EXERCISE INSTRUCTIONS: Please transcribe the records precisely; pictures stay out of your copy.

[Stored entries]
=-=-=-=-=

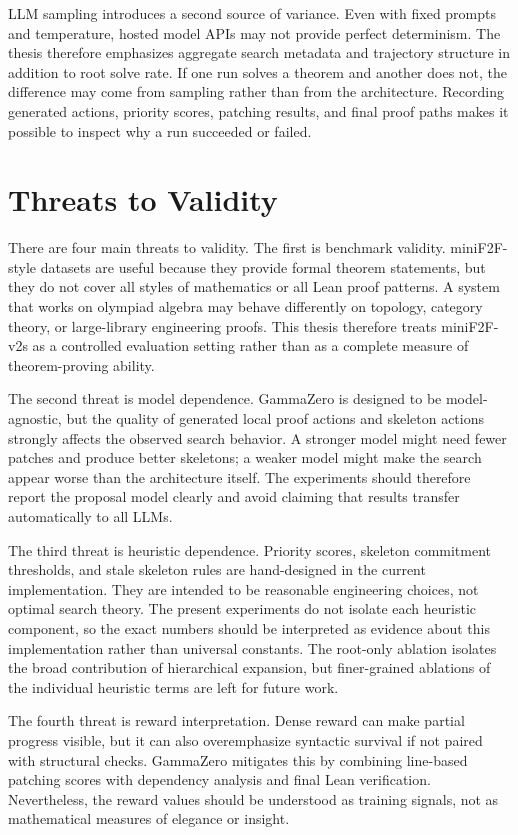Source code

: LLM sampling introduces a second source of variance. Even with fixed prompts and temperature, hosted
model APIs may not provide perfect determinism. The thesis therefore emphasizes aggregate search
metadata and trajectory structure in addition to root solve rate. If one run solves a theorem and another
does not, the difference may come from sampling rather than from the architecture. Recording generated
actions, priority scores, patching results, and final proof paths makes it possible to inspect why a run
succeeded or failed.

\section{Threats to Validity}

There are four main threats to validity. The first is benchmark validity. miniF2F-style datasets are useful
because they provide formal theorem statements, but they do not cover all styles of mathematics or all
Lean proof patterns. A system that works on olympiad algebra may behave differently on topology,
category theory, or large-library engineering proofs. This thesis therefore treats miniF2F-v2s as a
controlled evaluation setting rather than as a complete measure of theorem-proving ability.

The second threat is model dependence. GammaZero is designed to be model-agnostic, but the quality of
generated local proof actions and skeleton actions strongly affects the observed search behavior. A stronger model might
need fewer patches and produce better skeletons; a weaker model might make the search appear worse
than the architecture itself. The experiments should therefore report the proposal model clearly and avoid
claiming that results transfer automatically to all LLMs.

The third threat is heuristic dependence. Priority scores, skeleton commitment thresholds, and stale
skeleton rules are hand-designed in the current implementation. They are intended to be reasonable
engineering choices, not optimal search theory. The present experiments do not isolate each heuristic
component, so the exact numbers should be interpreted as evidence about this implementation rather than
universal constants. The root-only ablation isolates the broad contribution of hierarchical expansion,
but finer-grained ablations of the individual heuristic terms are left for future work.

The fourth threat is reward interpretation. Dense reward can make partial progress visible, but it can
also overemphasize syntactic survival if not paired with structural checks. GammaZero mitigates this by
combining line-based patching scores with dependency analysis and final Lean verification. Nevertheless,
the reward values should be understood as training signals, not as mathematical measures of elegance or
insight.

=-=-=-=-=

EXPECTED ANSWER:
Source code

: LLM sampling introduces a second source of variance. Even with fixed prompts and temperature, hosted
model APIs may not provide perfect determinism. The thesis therefore emphasizes aggregate search
metadata and trajectory structure in addition to root solve rate. If one run solves a theorem and another
does not, the difference may come from sampling rather than from the architecture. Recording generated
actions, priority scores, patching results, and final proof paths makes it possible to inspect why a run
succeeded or failed.

\section{Threats to Validity}

There are four main threats to validity. The first is benchmark validity. miniF2F-style datasets are useful
because they provide formal theorem statements, but they do not cover all styles of mathematics or all
Lean proof patterns. A system that works on olympiad algebra may behave differently on topology,
category theory, or large-library engineering proofs. This thesis therefore treats miniF2F-v2s as a
controlled evaluation setting rather than as a complete measure of theorem-proving ability.

The second threat is model dependence. GammaZero is designed to be model-agnostic, but the quality of
generated local proof actions and skeleton actions strongly affects the observed search behavior. A stronger model might
need fewer patches and produce better skeletons; a weaker model might make the search appear worse
than the architecture itself. The experiments should therefore report the proposal model clearly and avoid
claiming that results transfer automatically to all LLMs.

The third threat is heuristic dependence. Priority scores, skeleton commitment thresholds, and stale
skeleton rules are hand-designed in the current implementation. They are intended to be reasonable
engineering choices, not optimal search theory. The present experiments do not isolate each heuristic
component, so the exact numbers should be interpreted as evidence about this implementation rather than
universal constants. The root-only ablation isolates the broad contribution of hierarchical expansion,
but finer-grained ablations of the individual heuristic terms are left for future work.

The fourth threat is reward interpretation. Dense reward can make partial progress visible, but it can
also overemphasize syntactic survival if not paired with structural checks. GammaZero mitigates this by
combining line-based patching scores with dependency analysis and final Lean verification. Nevertheless,
the reward values should be understood as training signals, not as mathematical measures of elegance or
insight.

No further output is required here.